**Available data:**
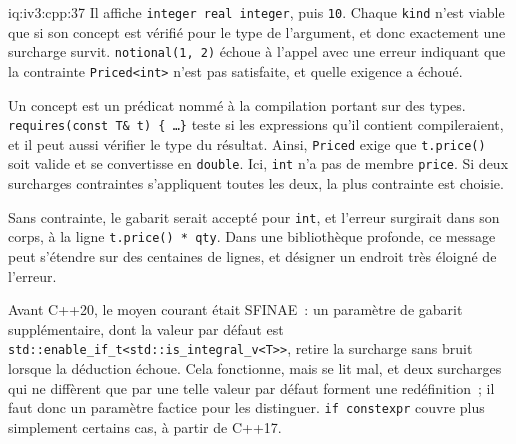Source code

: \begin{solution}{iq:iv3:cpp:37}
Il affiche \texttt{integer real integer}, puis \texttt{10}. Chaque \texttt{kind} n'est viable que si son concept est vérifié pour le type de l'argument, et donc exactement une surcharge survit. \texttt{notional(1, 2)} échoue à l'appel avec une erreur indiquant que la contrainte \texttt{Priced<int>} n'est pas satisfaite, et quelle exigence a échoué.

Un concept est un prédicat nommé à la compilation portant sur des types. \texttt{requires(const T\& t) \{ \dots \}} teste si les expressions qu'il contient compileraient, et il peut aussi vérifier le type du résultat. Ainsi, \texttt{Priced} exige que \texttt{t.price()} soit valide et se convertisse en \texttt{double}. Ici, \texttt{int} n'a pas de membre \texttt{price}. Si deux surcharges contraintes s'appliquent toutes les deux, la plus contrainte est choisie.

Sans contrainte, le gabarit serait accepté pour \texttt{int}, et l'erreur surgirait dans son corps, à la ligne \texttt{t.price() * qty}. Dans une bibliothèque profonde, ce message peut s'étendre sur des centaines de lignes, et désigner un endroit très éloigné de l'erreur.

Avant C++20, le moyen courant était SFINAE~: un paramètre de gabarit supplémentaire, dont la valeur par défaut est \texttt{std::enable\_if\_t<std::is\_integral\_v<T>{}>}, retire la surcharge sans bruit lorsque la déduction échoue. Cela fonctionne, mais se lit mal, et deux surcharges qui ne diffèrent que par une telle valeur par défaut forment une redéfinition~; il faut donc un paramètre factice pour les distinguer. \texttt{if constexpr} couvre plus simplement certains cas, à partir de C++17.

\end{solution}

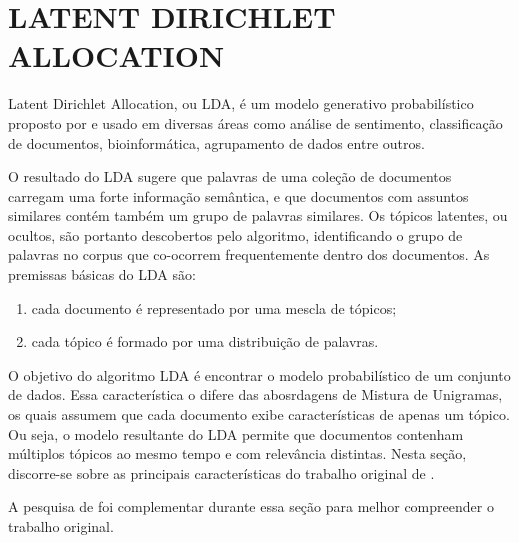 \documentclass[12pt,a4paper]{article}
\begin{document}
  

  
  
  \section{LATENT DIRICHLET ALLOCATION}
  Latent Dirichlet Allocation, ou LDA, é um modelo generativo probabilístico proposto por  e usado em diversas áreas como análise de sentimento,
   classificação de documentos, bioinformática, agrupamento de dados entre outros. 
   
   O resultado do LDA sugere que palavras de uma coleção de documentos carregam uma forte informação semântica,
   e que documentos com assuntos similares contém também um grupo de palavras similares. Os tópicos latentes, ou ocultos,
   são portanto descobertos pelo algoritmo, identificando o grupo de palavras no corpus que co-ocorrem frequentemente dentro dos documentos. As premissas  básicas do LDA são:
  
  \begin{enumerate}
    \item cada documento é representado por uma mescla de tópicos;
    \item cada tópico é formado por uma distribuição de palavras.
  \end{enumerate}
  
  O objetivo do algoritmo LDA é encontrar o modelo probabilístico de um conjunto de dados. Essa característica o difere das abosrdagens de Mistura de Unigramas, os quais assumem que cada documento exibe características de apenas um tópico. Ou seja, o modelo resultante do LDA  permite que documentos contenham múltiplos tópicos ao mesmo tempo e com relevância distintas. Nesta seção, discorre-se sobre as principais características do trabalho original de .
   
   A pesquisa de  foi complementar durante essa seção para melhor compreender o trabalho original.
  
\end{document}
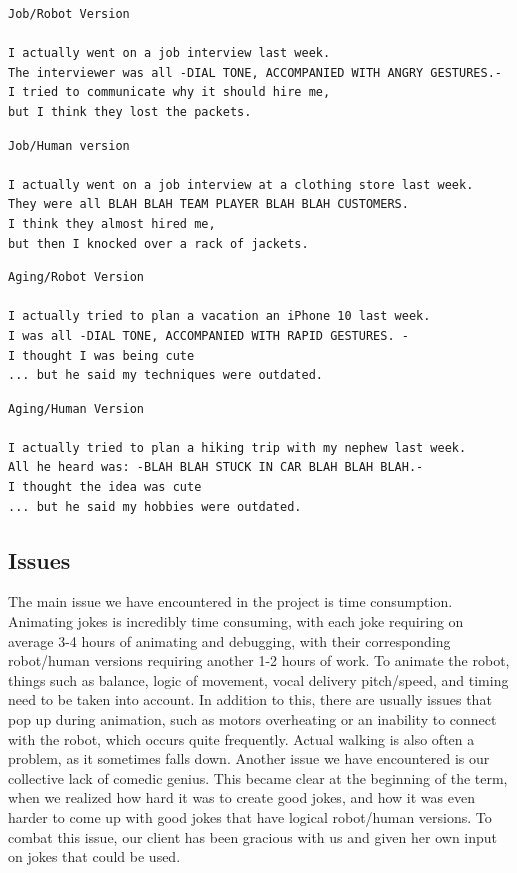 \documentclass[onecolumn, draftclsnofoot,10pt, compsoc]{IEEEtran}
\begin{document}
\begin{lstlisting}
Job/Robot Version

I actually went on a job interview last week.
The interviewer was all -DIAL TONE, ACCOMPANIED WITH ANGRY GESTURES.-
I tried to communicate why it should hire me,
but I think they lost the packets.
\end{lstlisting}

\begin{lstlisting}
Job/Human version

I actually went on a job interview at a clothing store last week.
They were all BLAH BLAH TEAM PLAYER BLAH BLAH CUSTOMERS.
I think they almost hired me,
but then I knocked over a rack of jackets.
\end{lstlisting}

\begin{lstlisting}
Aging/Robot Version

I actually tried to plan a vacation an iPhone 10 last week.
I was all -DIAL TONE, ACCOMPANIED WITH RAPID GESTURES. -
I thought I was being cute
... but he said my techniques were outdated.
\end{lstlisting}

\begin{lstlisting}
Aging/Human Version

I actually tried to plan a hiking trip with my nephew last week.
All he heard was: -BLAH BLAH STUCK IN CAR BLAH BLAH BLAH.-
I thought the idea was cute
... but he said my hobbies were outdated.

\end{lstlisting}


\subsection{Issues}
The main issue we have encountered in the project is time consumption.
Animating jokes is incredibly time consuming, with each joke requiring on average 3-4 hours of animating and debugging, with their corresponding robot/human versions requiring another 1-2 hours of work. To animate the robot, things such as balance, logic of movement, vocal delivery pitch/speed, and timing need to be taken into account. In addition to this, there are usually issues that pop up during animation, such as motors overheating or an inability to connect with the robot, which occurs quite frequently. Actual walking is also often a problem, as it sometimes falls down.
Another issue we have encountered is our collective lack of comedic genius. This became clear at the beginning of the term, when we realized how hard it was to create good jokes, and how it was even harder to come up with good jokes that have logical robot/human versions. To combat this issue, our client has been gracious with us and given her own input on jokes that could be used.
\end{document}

**Goal of the exercise:** Please reproduce the whole listing exactly; the pictures stay out.

**Exercise result:**
Source code

: \begin{solution}{iq:iv3:cpp:37}
Il affiche \texttt{integer real integer}, puis \texttt{10}. Chaque \texttt{kind} n'est viable que si son concept est vérifié pour le type de l'argument, et donc exactement une surcharge survit. \texttt{notional(1, 2)} échoue à l'appel avec une erreur indiquant que la contrainte \texttt{Priced<int>} n'est pas satisfaite, et quelle exigence a échoué.

Un concept est un prédicat nommé à la compilation portant sur des types. \texttt{requires(const T\& t) \{ \dots \}} teste si les expressions qu'il contient compileraient, et il peut aussi vérifier le type du résultat. Ainsi, \texttt{Priced} exige que \texttt{t.price()} soit valide et se convertisse en \texttt{double}. Ici, \texttt{int} n'a pas de membre \texttt{price}. Si deux surcharges contraintes s'appliquent toutes les deux, la plus contrainte est choisie.

Sans contrainte, le gabarit serait accepté pour \texttt{int}, et l'erreur surgirait dans son corps, à la ligne \texttt{t.price() * qty}. Dans une bibliothèque profonde, ce message peut s'étendre sur des centaines de lignes, et désigner un endroit très éloigné de l'erreur.

Avant C++20, le moyen courant était SFINAE~: un paramètre de gabarit supplémentaire, dont la valeur par défaut est \texttt{std::enable\_if\_t<std::is\_integral\_v<T>{}>}, retire la surcharge sans bruit lorsque la déduction échoue. Cela fonctionne, mais se lit mal, et deux surcharges qui ne diffèrent que par une telle valeur par défaut forment une redéfinition~; il faut donc un paramètre factice pour les distinguer. \texttt{if constexpr} couvre plus simplement certains cas, à partir de C++17.

\end{solution}

 \documentclass[12pt,a4paper]{article}
\begin{document}
  

  
  
  \section{LATENT DIRICHLET ALLOCATION}
  Latent Dirichlet Allocation, ou LDA, é um modelo generativo probabilístico proposto por  e usado em diversas áreas como análise de sentimento,
   classificação de documentos, bioinformática, agrupamento de dados entre outros. 
   
   O resultado do LDA sugere que palavras de uma coleção de documentos carregam uma forte informação semântica,
   e que documentos com assuntos similares contém também um grupo de palavras similares. Os tópicos latentes, ou ocultos,
   são portanto descobertos pelo algoritmo, identificando o grupo de palavras no corpus que co-ocorrem frequentemente dentro dos documentos. As premissas  básicas do LDA são:
  
  \begin{enumerate}
    \item cada documento é representado por uma mescla de tópicos;
    \item cada tópico é formado por uma distribuição de palavras.
  \end{enumerate}
  
  O objetivo do algoritmo LDA é encontrar o modelo probabilístico de um conjunto de dados. Essa característica o difere das abosrdagens de Mistura de Unigramas, os quais assumem que cada documento exibe características de apenas um tópico. Ou seja, o modelo resultante do LDA  permite que documentos contenham múltiplos tópicos ao mesmo tempo e com relevância distintas. Nesta seção, discorre-se sobre as principais características do trabalho original de .
   
   A pesquisa de  foi complementar durante essa seção para melhor compreender o trabalho original.
  
\end{document}
 \documentclass[onecolumn, draftclsnofoot,10pt, compsoc]{IEEEtran}
\begin{document}
\begin{lstlisting}
Job/Robot Version

I actually went on a job interview last week.
The interviewer was all -DIAL TONE, ACCOMPANIED WITH ANGRY GESTURES.-
I tried to communicate why it should hire me,
but I think they lost the packets.
\end{lstlisting}

\begin{lstlisting}
Job/Human version

I actually went on a job interview at a clothing store last week.
They were all BLAH BLAH TEAM PLAYER BLAH BLAH CUSTOMERS.
I think they almost hired me,
but then I knocked over a rack of jackets.
\end{lstlisting}

\begin{lstlisting}
Aging/Robot Version

I actually tried to plan a vacation an iPhone 10 last week.
I was all -DIAL TONE, ACCOMPANIED WITH RAPID GESTURES. -
I thought I was being cute
... but he said my techniques were outdated.
\end{lstlisting}

\begin{lstlisting}
Aging/Human Version

I actually tried to plan a hiking trip with my nephew last week.
All he heard was: -BLAH BLAH STUCK IN CAR BLAH BLAH BLAH.-
I thought the idea was cute
... but he said my hobbies were outdated.

\end{lstlisting}


\subsection{Issues}
The main issue we have encountered in the project is time consumption.
Animating jokes is incredibly time consuming, with each joke requiring on average 3-4 hours of animating and debugging, with their corresponding robot/human versions requiring another 1-2 hours of work. To animate the robot, things such as balance, logic of movement, vocal delivery pitch/speed, and timing need to be taken into account. In addition to this, there are usually issues that pop up during animation, such as motors overheating or an inability to connect with the robot, which occurs quite frequently. Actual walking is also often a problem, as it sometimes falls down.
Another issue we have encountered is our collective lack of comedic genius. This became clear at the beginning of the term, when we realized how hard it was to create good jokes, and how it was even harder to come up with good jokes that have logical robot/human versions. To combat this issue, our client has been gracious with us and given her own input on jokes that could be used.
\end{document}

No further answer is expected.